**Exercise goal**
Retype exactly the lines from the one holding "- ***Awareness*** - membuat" through the final line of the data, both included.

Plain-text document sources
################

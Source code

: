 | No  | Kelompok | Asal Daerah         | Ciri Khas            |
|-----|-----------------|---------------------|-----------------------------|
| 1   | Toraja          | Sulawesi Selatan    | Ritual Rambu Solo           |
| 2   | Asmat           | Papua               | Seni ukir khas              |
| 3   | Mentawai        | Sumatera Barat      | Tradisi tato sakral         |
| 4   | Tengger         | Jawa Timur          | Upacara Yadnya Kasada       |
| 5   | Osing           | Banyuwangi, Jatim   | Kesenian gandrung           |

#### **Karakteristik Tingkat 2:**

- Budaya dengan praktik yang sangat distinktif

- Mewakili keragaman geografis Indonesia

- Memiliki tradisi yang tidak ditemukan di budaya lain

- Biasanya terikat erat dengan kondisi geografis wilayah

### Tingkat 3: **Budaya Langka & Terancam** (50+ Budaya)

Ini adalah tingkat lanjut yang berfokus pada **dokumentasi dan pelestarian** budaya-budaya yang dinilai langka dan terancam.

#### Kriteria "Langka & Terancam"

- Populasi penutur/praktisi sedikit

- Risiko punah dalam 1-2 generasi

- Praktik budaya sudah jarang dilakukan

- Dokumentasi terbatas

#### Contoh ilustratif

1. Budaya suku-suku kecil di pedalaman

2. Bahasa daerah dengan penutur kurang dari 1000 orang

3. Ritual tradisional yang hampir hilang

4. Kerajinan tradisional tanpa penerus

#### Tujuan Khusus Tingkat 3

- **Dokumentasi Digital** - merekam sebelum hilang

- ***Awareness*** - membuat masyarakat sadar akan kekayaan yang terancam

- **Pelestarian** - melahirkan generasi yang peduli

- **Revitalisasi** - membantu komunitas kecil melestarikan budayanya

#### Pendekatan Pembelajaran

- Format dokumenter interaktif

################

**Result for this task**
- ***Awareness*** - membuat masyarakat sadar akan kekayaan yang terancam

- **Pelestarian** - melahirkan generasi yang peduli

- **Revitalisasi** - membantu komunitas kecil melestarikan budayanya

#### Pendekatan Pembelajaran

- Format dokumenter interaktif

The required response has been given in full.